Print: The Golem and the Djinni, by Helene Wecker. I still love it! Wecker has woven so many characters' stories together, and given them real lives and histories and motivations. She uses seamless transitions in POV to make everyone feel important -- nobody is just there to move the plot.

Audiobook: I'm almost finished with Amy Poehler's Yes Please, which I have been a bit meh about. Then yesterday I got to the "treat your career like a bad boyfriend" section. Which is packaged in a way that I don't love (there's a low-level heterosexism in most of the advice-giving parts of the book, and also I just find the gender roles invoked in this stereotype a bit tiresome, while also recognising that it rings true to many people's experiences), the actual career advice is pretty much just what I wanted, in that it spells out what I've been vaguely thinking into a more concrete mental framework for approaching work:
Your career won’t take care of you. It won’t call you back or introduce you to its parents. It’s never going to leave its wife. Your career is fucking other people and everyone knows it but you…Career is the stringing together of opportunities and jobs. Mix in public opinion and past regrets. Add a dash of future panic and a whole lot of financial uncertainty. Career is something that fools you into thinking you are in control and then takes pleasure in reminding you that you aren’t. Career is the thing that will not fill you up and never make you truly whole...

I will say it again, ambivalence is key. You have to care about your work but not the result. You have to care about how good you are and how good you feel, but not about how good people think you are or how good people think you look…You will never climb Career Mountain and get to the top and shout, “I made it!” You will rarely feel done or complete or even successful. Most people I know struggle with that complicated soup of feeling slighted on one hand and a total fraud on the other.

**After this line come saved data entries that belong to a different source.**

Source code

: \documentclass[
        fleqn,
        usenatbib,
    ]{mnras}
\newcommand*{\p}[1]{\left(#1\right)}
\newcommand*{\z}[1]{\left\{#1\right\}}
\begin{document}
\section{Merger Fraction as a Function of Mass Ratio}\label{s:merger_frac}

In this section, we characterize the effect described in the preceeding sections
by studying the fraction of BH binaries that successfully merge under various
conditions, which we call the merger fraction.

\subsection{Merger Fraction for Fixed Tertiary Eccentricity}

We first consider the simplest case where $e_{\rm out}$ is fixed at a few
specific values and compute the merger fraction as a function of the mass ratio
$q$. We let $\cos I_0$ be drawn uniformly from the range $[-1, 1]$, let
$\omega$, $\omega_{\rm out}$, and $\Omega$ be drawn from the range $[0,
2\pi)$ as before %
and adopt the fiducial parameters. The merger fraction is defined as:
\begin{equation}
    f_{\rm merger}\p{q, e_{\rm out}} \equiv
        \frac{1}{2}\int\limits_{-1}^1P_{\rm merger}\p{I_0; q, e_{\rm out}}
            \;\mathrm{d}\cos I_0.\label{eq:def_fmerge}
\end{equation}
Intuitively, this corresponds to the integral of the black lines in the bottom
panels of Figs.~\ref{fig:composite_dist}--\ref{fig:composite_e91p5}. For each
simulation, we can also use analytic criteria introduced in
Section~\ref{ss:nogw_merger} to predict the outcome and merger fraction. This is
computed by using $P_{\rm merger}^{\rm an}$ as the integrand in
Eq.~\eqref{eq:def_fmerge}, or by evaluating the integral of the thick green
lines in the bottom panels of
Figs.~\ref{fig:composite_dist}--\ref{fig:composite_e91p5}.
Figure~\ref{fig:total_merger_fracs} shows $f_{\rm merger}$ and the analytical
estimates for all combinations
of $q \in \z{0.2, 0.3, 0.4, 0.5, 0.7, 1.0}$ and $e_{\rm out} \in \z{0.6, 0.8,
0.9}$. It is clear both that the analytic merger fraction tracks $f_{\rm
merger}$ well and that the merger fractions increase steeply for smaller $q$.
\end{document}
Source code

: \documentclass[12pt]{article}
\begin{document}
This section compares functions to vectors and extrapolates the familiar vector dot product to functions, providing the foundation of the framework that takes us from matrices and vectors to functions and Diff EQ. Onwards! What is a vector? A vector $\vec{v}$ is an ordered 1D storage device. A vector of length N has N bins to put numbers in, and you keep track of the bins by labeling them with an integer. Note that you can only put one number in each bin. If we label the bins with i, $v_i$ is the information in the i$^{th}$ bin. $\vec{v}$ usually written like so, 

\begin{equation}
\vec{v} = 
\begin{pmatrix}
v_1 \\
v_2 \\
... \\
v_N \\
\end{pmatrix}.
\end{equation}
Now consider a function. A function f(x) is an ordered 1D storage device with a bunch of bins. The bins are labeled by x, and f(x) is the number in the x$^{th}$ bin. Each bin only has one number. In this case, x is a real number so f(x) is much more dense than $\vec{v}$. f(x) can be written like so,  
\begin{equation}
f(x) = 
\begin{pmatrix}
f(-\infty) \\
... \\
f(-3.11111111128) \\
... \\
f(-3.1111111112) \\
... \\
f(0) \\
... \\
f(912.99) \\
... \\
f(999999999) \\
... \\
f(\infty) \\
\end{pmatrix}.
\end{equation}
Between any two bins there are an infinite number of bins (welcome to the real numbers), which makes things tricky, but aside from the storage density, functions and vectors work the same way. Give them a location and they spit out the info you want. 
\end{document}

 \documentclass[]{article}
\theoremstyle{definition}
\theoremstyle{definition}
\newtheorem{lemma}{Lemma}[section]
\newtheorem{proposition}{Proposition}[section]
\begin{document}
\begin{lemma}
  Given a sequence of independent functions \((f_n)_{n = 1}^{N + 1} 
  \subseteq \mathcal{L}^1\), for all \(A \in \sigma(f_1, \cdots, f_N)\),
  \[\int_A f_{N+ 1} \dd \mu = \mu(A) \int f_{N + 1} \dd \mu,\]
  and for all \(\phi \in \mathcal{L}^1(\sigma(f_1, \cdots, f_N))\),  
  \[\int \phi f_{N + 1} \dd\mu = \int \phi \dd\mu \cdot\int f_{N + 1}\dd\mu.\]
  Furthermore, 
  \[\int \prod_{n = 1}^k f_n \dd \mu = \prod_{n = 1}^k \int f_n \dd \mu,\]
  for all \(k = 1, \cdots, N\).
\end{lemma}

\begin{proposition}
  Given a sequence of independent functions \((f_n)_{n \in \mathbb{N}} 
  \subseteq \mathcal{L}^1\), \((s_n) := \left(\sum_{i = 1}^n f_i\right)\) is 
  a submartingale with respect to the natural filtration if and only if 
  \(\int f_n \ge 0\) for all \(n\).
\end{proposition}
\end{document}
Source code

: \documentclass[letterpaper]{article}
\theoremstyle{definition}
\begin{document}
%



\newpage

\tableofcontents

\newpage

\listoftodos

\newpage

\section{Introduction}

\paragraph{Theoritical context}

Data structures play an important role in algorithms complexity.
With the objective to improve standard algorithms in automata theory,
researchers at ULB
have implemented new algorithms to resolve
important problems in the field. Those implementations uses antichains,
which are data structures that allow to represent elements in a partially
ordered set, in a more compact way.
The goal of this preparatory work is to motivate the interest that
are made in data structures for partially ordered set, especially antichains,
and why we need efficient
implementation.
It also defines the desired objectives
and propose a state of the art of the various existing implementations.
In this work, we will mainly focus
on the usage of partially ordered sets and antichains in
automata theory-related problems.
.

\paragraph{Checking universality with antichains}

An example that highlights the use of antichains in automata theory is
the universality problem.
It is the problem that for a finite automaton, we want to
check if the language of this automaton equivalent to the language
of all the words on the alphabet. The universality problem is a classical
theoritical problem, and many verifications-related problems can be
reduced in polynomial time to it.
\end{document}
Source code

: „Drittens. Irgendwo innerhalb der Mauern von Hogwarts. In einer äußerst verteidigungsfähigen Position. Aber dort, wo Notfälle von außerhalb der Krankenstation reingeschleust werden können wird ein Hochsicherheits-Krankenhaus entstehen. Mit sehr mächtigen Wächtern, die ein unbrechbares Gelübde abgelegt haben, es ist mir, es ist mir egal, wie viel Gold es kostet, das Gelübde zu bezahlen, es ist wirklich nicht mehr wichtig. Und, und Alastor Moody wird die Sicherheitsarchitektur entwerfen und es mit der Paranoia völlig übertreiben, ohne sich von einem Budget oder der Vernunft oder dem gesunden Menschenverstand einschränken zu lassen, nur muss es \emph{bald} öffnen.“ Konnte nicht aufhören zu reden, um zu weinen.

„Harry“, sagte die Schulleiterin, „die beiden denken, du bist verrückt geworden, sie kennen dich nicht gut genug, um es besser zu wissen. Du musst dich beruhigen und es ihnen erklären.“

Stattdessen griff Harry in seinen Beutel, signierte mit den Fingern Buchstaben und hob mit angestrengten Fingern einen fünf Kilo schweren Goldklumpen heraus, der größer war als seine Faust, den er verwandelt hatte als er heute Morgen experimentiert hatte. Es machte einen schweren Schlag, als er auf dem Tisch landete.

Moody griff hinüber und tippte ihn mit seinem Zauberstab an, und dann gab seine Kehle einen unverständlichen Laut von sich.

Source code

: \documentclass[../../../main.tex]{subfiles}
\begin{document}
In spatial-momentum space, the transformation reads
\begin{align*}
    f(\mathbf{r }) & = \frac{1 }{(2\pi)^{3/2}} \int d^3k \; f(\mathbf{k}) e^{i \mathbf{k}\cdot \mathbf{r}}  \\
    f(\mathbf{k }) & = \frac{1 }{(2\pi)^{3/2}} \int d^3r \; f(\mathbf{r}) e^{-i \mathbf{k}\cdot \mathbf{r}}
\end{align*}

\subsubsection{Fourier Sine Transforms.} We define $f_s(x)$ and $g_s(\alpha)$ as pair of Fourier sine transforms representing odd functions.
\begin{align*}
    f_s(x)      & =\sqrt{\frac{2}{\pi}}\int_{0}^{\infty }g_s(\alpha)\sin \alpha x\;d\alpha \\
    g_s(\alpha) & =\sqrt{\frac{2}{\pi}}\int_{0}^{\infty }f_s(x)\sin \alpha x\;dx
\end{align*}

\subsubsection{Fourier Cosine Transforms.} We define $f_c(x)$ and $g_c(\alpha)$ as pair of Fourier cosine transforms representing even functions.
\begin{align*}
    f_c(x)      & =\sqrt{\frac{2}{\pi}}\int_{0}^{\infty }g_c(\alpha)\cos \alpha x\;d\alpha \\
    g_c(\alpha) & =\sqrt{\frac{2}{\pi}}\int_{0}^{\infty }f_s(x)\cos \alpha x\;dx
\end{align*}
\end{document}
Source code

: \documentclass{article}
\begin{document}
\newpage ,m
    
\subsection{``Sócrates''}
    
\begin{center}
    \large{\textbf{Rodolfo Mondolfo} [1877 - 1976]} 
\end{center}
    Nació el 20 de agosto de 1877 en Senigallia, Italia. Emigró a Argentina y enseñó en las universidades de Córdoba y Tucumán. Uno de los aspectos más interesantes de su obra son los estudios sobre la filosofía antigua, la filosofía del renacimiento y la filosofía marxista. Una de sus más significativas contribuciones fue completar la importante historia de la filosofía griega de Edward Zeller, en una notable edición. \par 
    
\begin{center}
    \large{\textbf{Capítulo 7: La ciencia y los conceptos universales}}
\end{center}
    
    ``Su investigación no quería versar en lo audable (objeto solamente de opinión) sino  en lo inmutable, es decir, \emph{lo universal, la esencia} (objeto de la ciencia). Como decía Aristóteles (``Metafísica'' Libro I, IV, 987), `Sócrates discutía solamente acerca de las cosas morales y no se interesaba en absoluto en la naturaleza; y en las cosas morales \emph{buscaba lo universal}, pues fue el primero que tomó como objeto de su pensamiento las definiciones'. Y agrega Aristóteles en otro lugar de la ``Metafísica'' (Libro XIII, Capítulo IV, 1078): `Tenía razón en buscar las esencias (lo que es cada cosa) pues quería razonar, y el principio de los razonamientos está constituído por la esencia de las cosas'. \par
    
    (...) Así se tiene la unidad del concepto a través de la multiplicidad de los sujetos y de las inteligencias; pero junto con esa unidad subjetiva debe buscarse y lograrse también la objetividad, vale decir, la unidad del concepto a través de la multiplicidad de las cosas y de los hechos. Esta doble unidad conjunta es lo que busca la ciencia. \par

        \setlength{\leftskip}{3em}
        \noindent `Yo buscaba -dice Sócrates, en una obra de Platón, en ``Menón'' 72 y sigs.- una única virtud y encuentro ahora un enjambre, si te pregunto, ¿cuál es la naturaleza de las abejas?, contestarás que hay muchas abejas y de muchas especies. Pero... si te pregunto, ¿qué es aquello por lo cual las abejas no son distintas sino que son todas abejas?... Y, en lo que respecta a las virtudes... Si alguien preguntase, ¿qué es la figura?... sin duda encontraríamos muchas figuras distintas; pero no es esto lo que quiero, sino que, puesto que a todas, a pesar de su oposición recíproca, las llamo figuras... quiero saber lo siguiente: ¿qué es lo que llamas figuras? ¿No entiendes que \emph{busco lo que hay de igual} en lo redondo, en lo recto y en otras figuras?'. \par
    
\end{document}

Ambivalence can help tame the beast. Remember, your career is a bad boyfriend. It likes it when you don’t depend on it. It will reward you every time you don’t act needy. It will chase you if you act like other things (passion, friendship, family, longevity) are more important to you. If your career is a bad boyfriend, it is healthy to remember you can always leave and go sleep with somebody else.
Then in the next chapter Poehler brought Michael Shur on and they talked about Parks and Recreation, and it was mostly great.

Then in the next chapter she waxed on about Hollywood and how hard/awesome it is to be an actor/writer/director/producer and I was back to meh. I love when film/tv writers, directors, actors, set designers, etc talk about their craft: how they make certain choices to get a specific effect, what works for telling a good story, bringing out a certain feeling, or deepening the ideas and emotions through symbolism and metaphor. When they talk about what it feels like for them to do their work, I just don't fucking care. It might have been interesting at one point, but I have heard enough navel-gazing from Hollywood people for my lifetime.

What I'll read next

I haven't decided what print/ebook I'll read next, but the next up audiobook is still John McWhorter's Our Magnificent Bastard Tongue: The Untold History of English.